But there's some good news.
The researchers reached out to Google on September 15 of 2015 to alert the company of the issue. Six days later, Google increased Google Maps short URL tokens to 11 or 12 characters, and made automated scanning harder. A Google spokesperson confirmed Google "strengthened URL protections" based on the researcher's findings and the company's "own studies."
The two weren't as lucky with Microsoft. The researchers reached out to the company on May 28, 2015 and after a weeks-long email exchange, the Microsoft's Security Response Center said that the ability to share short URLs "appears by design," and was not a vulnerability, according to the paper.
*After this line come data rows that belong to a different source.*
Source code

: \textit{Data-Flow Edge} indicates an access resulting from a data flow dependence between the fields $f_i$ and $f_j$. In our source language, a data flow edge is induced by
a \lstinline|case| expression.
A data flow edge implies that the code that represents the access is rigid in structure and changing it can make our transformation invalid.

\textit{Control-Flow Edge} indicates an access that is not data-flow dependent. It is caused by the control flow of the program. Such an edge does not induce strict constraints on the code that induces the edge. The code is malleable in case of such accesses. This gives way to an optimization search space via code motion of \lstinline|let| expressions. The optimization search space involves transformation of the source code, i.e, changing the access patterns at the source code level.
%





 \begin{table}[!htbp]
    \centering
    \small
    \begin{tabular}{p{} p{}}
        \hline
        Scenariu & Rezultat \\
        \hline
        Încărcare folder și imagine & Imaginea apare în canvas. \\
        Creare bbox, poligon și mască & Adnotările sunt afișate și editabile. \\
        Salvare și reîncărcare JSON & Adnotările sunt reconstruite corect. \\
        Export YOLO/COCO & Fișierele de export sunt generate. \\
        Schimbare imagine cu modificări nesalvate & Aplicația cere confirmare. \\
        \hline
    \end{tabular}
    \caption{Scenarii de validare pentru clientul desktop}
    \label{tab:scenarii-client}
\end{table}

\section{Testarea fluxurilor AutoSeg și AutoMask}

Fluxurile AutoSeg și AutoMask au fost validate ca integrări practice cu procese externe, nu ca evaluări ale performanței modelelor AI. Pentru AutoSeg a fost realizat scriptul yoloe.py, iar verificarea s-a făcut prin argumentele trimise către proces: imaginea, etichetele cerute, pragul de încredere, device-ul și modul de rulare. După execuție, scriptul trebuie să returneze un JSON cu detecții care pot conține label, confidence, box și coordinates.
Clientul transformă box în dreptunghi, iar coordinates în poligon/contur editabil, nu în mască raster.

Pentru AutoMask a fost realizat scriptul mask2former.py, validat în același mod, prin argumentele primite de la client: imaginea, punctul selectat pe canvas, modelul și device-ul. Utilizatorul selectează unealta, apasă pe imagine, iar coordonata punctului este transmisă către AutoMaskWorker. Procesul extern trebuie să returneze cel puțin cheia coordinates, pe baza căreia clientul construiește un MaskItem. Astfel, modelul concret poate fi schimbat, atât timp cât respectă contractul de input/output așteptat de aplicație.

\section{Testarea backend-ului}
The researchers were able to guess live links to 1,105,146 publicly accessible OneDrive documents
Last month, however, Microsoft removed the ability to share shortened OneDrive links. A Microsoft spokesperson declined to answer a series of specific questions, but said in a statement that the company removed the feature as part of an effort "to improve the usability, features and security of our products and services."
This way, new OneDrive don't have short URLs and thus can't be found using the researchers' technique, but old URLs are still exposed, according to Shmatikov.
The researchers only focused on OneDrive and Google Maps as case studies, but what their findings applies to any other service that uses short URLs that are too short. For that reasons, the two recommend companies to make short URLs longer, inform users about their potential risks, deploy methods to tell automated scans from human users, and avoid relying on universal URL shorteners.
In the meantime, Shmatikov has a simple solution for users who might be worried about their privacy.
"If you want the content behind the URL—a document, a map, a folder—to remain private," Shmatikov told me, "don't share it using a short URL."